SHOULD distinguish client errors (bad arguments — do not retry) from transient errors (network, timeout — may retry) in the error message text. The model uses this signal to decide its next action.

SHOULD set a maximum turn limit to prevent infinite retry loops:

python
MAX_TURNS = 10

async def agent_loop(messages, tools, tool_registry):
    for _ in range(MAX_TURNS):
        response = await run_agent_turn(messages, tools, tool_registry)
        if response.stop_reason != "tool_use":
            return response
    raise RuntimeError("Agent exceeded maximum turn limit")

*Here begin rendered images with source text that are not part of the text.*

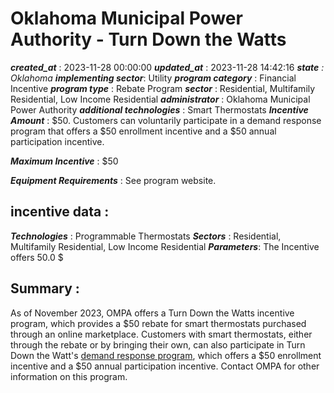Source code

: # Oklahoma Municipal Power Authority - Turn Down the Watts 
 ***created_at*** : 2023-11-28 00:00:00 
 ***updated_at*** : 2023-11-28 14:42:16 
 ***state** : Oklahoma 
 **implementing sector***: Utility 
 ***program category*** : Financial Incentive 
 ***program type*** : Rebate Program 
 ***sector*** : Residential, Multifamily Residential, Low Income Residential 
 ***administrator*** : Oklahoma Municipal Power Authority 
 ***additional technologies*** : Smart Thermostats 
 ***Incentive Amount*** : $50. Customers can voluntarily participate in a demand response program that
offers a $50 enrollment incentive and a $50 annual participation incentive.

 
 ***Maximum Incentive*** : $50

 
 ***Equipment Requirements*** : See program website.

 
 ## incentive data : 
 ***Technologies*** : Programmable Thermostats 
 ***Sectors*** : Residential, Multifamily Residential, Low Income Residential 
 ***Parameters***: The Incentive offers 50.0 $ 
 
 ## Summary : 
 As of November 2023, OMPA offers a Turn Down the Watts incentive program,
which provides a $50 rebate for smart thermostats purchased through an online
marketplace. Customers with smart thermostats, either through the rebate or by
bringing their own, can also participate in Turn Down the Watt's [demand
response program](https://www.ompa.com/turn-down-the-watts/), which offers a
$50 enrollment incentive and a $50 annual participation incentive. Contact
OMPA for other information on this program.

Validate Tool Parameters Before Execution

MUST validate all parameters before passing them to tool implementations. Tool input arrives as a dict from the model and must be treated as untrusted data at the execution boundary:

python
from pydantic import BaseModel, validator

class SearchInput(BaseModel):
    query: str
    max_results: int = 5
    date_filter: str = "all_time"

    @validator("query")
    def query_length(cls, v):
        if len(v) < 3:
            raise ValueError("query must be at least 3 characters")
        if len(v) > 500:
            raise ValueError("query must be at most 500 characters")
        return v

    @validator("max_results")
    def results_range(cls, v):
        if not 1 <= v <= 20:
            raise ValueError("max_results must be between 1 and 20")
        return v

    @validator("date_filter")
    def valid_filter(cls, v):
        allowed = {"last_7_days", "last_30_days", "last_year", "all_time"}
        if v not in allowed:
            raise ValueError(f"date_filter must be one of {allowed}")
        return v

async def search_documents(tool_input: dict) -> str:
    params = SearchInput(**tool_input)  # Raises ValueError on bad input
    return await _execute_search(params)

MUST NOT pass tool call arguments directly to shell commands, SQL queries, or file paths without sanitization. Tool parameter injection is the agent equivalent of SQL injection — a malicious value in a user-controlled field can redirect agent behavior across connected systems.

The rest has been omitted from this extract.